# So upset!



## schnauzerpoodle (Apr 21, 2010)

What do you mean by "brought him home and then went away"?

How old is Onyx?


----------



## Onyx11 (Jan 8, 2012)

Sorry I was just so upset,About 3 days after we brought him home from the breeders I touched his chest and he growled at me..after that he did not do that any more let me touch all over and did not care. He is 12 weeks.


----------



## schnauzerpoodle (Apr 21, 2010)

He's still a young puppy. He's not used to being touched/groomed/handled. Not all puppies come home and grow up with zero undesired behaviors. You need to get him used to being handled by making all these experiences positive ones. Pet him and stuff him a treat and praise him when he's not growling. Do the same for combing and cleaning his face/eyes. Gently grab his paws and play with them. Praise and treat. Repeat multiple times each day. Make every interaction a positive, fun (and delicious) one.

My boy came home at 9 weeks and he started growling at me when he turned 12 or 13 weeks. He hated being moved when asleep. He didn't like his hind paws to be touched. Now he has no problem letting me and/or the groomer do things on him.

Don't be upset. Onyx is a puppy. He has to learn what is acceptable and what not. Give him time. And don't forget to give him treats (of course, ONLY when he's not displaying undesired behaviors.)


----------



## Onyx11 (Jan 8, 2012)

Thank you so much!!! I feel much better now! That's what I have been doing w the treats lots and lots when he is doing good. While I am grooming him I give him a bunch LOL. Again thank you :hug::hug:


----------



## schnauzerpoodle (Apr 21, 2010)

Also play with his ears and gently pull back his lips. These will help him get used to ear-cleaning and his teeth being brushed. Tab a little dog toothpaste or even peanut butter on your finger and stick it into his mouth.

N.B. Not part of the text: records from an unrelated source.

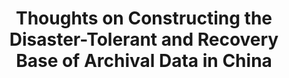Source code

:---
abstract: null
creators:
- Jiazhen, Liu
date: null
document_url: https://services.phaidra.univie.ac.at/api/object/o:294527/download
grand_parent: iPRES
institutions: []
keywords:
- beijing
landing_page_url: https://phaidra.univie.ac.at/o:294527
language: eng
layout: publication
license: CC BY-SA 3.0 AT
notes_url: null
parent: iPRES 2007
publication_type: presentation
size: 230853
slides_url: null
source_name: iPRES
title: Thoughts on Constructing the Disaster-Tolerant and Recovery Base of Archival
  Data in China
year: 2007
---
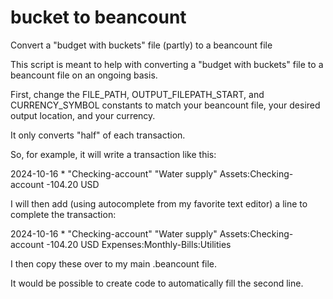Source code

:# bucket to beancount
Convert a "budget with buckets" file (partly) to a beancount file

This script is meant to help with converting a "budget with buckets" file to a beancount file on an ongoing basis.

First, change the FILE_PATH, OUTPUT_FILEPATH_START, and CURRENCY_SYMBOL constants to match your beancount file, your desired output location, and your currency.

It only converts "half" of each transaction.

So, for example, it will write a transaction like this:
  
  2024-10-16 * "Checking-account" "Water supply"
      Assets:Checking-account                -104.20 USD

I will then add (using autocomplete from my favorite text editor) a line to complete the transaction:

  2024-10-16 * "Checking-account" "Water supply"
      Assets:Checking-account                -104.20 USD
      Expenses:Monthly-Bills:Utilities

I then copy these over to my main .beancount file.

It would be possible to create code to automatically fill the second line.  
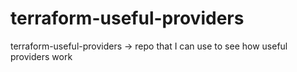 # terraform-useful-providers
terraform-useful-providers -> repo that I can use to see how useful providers work
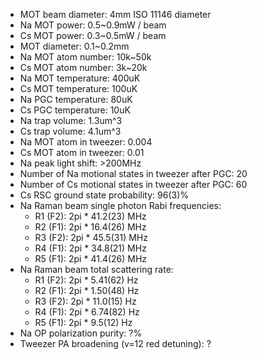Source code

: * MOT beam diameter: 4mm ISO 11146 diameter
* Na MOT power: 0.5~0.9mW / beam
* Cs MOT power: 0.3~0.5mW / beam
* MOT diameter: 0.1~0.2mm
* Na MOT atom number: 10k~50k
* Cs MOT atom number: 3k~20k
* Na MOT temperature: 400uK
* Cs MOT temperature: 100uK
* Na PGC temperature: 80uK
* Cs PGC temperature: 10uK
* Na trap volume: 1.3um^3
* Cs trap volume: 4.1um^3
* Na MOT atom in tweezer: 0.004
* Cs MOT atom in tweezer: 0.01
* Na peak light shift: >200MHz
* Number of Na motional states in tweezer after PGC: 20
* Number of Cs motional states in tweezer after PGC: 60
* Cs RSC ground state probability: 96(3)%
* Na Raman beam single photon Rabi frequencies:
    * R1 (F2): 2pi * 41.2(23) MHz
    * R2 (F1): 2pi * 16.4(26) MHz
    * R3 (F2): 2pi * 45.5(31) MHz
    * R4 (F1): 2pi * 34.8(21) MHz
    * R5 (F1): 2pi * 41.4(26) MHz
* Na Raman beam total scattering rate:
    * R1 (F2): 2pi * 5.41(62) Hz
    * R2 (F1): 2pi * 1.50(48) Hz
    * R3 (F2): 2pi * 11.0(15) Hz
    * R4 (F1): 2pi * 6.74(82) Hz
    * R5 (F1): 2pi * 9.5(12) Hz
* Na OP polarization purity: ?%
* Tweezer PA broadening (v=12 red detuning): ?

Keep all these handling sessions short, positive and yummy~ 

He can do it. You can do it.


----------



## JE-UK (Mar 10, 2010)

Chicken is your friend :smile:. Almost any horrible experience can be made tolerable with chicken.

I don't know Onyx, and it's hard to judge from the description, but he could just be expressing an opinion. 

My poodle is pretty vocal, and has opinions. In his case, it doesn't mean anything except he wants me to know he disapproves. He grumbles when I clean his feet, when I move him on the sofa, when I clean his ears, etc. I never mind the growling, as it's the best early-warning system there is. It doesn't mean I stop doing whatever it is I'm doing, but I always at least acknowledge that he doesn't agree it's necessary. Comes in handy sometimes ... I found a cut in his long ear hair because he told me it hurt.


----------



## Rowan (May 27, 2011)

I've never had a growler. Brandy would growl if I tried to take a bone away from him (I adopted the swap system--chicken for bone), but none of mine ever growled during grooming or handling. Whatever you do, don't let him "get away with it" or he'll learn that by growling, he gets his way. 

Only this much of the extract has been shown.